As a Master’s student
In the lab of Dr. William Widger, I worked with a protein called Rho transcription termination factor. The central question in my Masters thesis was whether Rho could be modulated to terminate plasmid replication.
Plasmids are DNA molecules that are present in some bacterium and are independent of the host’s chromosomal DNA. The reason this question was important was that certain harmful bacteria like Salmonella typhimurium, Klebsiella pneumoniae and Yersinia pestis contain the information for their harmful ingredients in plasmids. Controlling the replication of plasmids would thus reduce the amount of the harmful ingredients produced.
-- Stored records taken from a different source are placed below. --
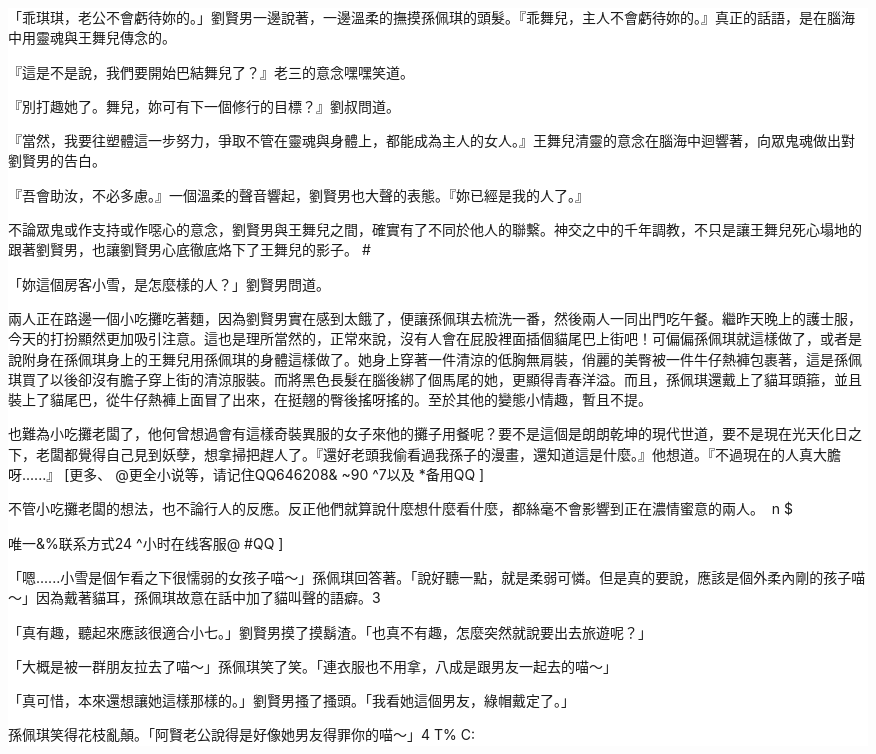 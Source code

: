 「乖琪琪，老公不會虧待妳的。」劉賢男一邊說著，一邊溫柔的撫摸孫佩琪的頭髮。『乖舞兒，主人不會虧待妳的。』真正的話語，是在腦海中用靈魂與王舞兒傳念的。





『這是不是說，我們要開始巴結舞兒了？』老三的意念嘿嘿笑道。



『別打趣她了。舞兒，妳可有下一個修行的目標？』劉叔問道。





『當然，我要往塑體這一步努力，爭取不管在靈魂與身體上，都能成為主人的女人。』王舞兒清靈的意念在腦海中迴響著，向眾鬼魂做出對劉賢男的告白。



『吾會助汝，不必多慮。』一個溫柔的聲音響起，劉賢男也大聲的表態。『妳已經是我的人了。』





不論眾鬼或作支持或作噁心的意念，劉賢男與王舞兒之間，確實有了不同於他人的聯繫。神交之中的千年調教，不只是讓王舞兒死心塌地的跟著劉賢男，也讓劉賢男心底徹底烙下了王舞兒的影子。 #







「妳這個房客小雪，是怎麼樣的人？」劉賢男問道。





兩人正在路邊一個小吃攤吃著麵，因為劉賢男實在感到太餓了，便讓孫佩琪去梳洗一番，然後兩人一同出門吃午餐。繼昨天晚上的護士服，今天的打扮顯然更加吸引注意。這也是理所當然的，正常來說，沒有人會在屁股裡面插個貓尾巴上街吧！可偏偏孫佩琪就這樣做了，或者是說附身在孫佩琪身上的王舞兒用孫佩琪的身體這樣做了。她身上穿著一件清涼的低胸無肩裝，俏麗的美臀被一件牛仔熱褲包裹著，這是孫佩琪買了以後卻沒有膽子穿上街的清涼服裝。而將黑色長髮在腦後綁了個馬尾的她，更顯得青春洋溢。而且，孫佩琪還戴上了貓耳頭箍，並且裝上了貓尾巴，從牛仔熱褲上面冒了出來，在挺翹的臀後搖呀搖的。至於其他的變態小情趣，暫且不提。



也難為小吃攤老闆了，他何曾想過會有這樣奇裝異服的女子來他的攤子用餐呢？要不是這個是朗朗乾坤的現代世道，要不是現在光天化日之下，老闆都覺得自己見到妖孽，想拿掃把趕人了。『還好老頭我偷看過我孫子的漫畫，還知道這是什麼。』他想道。『不過現在的人真大膽呀......』 [更多、 @更全小说等，请记住QQ646208& ~90 ^7以及 *备用QQ ]





不管小吃攤老闆的想法，也不論行人的反應。反正他們就算說什麼想什麼看什麼，都絲毫不會影響到正在濃情蜜意的兩人。  n $

 唯一&%联系方式24 ^小时在线客服@ #QQ ]



「嗯......小雪是個乍看之下很懦弱的女孩子喵～」孫佩琪回答著。「說好聽一點，就是柔弱可憐。但是真的要說，應該是個外柔內剛的孩子喵～」因為戴著貓耳，孫佩琪故意在話中加了貓叫聲的語癖。3



「真有趣，聽起來應該很適合小七。」劉賢男摸了摸鬍渣。「也真不有趣，怎麼突然就說要出去旅遊呢？」



「大概是被一群朋友拉去了喵～」孫佩琪笑了笑。「連衣服也不用拿，八成是跟男友一起去的喵～」





「真可惜，本來還想讓她這樣那樣的。」劉賢男搔了搔頭。「我看她這個男友，綠帽戴定了。」



孫佩琪笑得花枝亂顛。「阿賢老公說得是好像她男友得罪你的喵～」4 T% C:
This was my hypothesis and I used Escherichia coli, a common, harmless, laboratory strain of a human gut bacteria to test some of the ideas. Here is the link to a publication I got in the lab.
As a PhD student
The question of why Hsp70, a major molecular chaperone in eukaryotic cells requires different co-chaperones intrigued me. In the lab of Dr. Kevin Morano, I sought to understand one particular co-chaperone using the budding yeast, Saccharomyces cerevisiae as the eukaryotic model system. The protein, Snl1 was membrane-anchored, which made it all the more tempting to speculate that it played specific roles with regard to its location in the cell. I discovered an interesting and unique interaction of Snl1 with the protein production system in cells called ribosomes. Hsp70 or Heat shock protein70 is an important molecular machine present in all cells and is tasked with the function of keeping other proteins in a state that will prevent their aggregation in the crowded environment of the cell. Learning about these proteins and how they function will one day lead to further discoveries in the field of neurodegenerative diseases. The publications I got during my PhD training are here.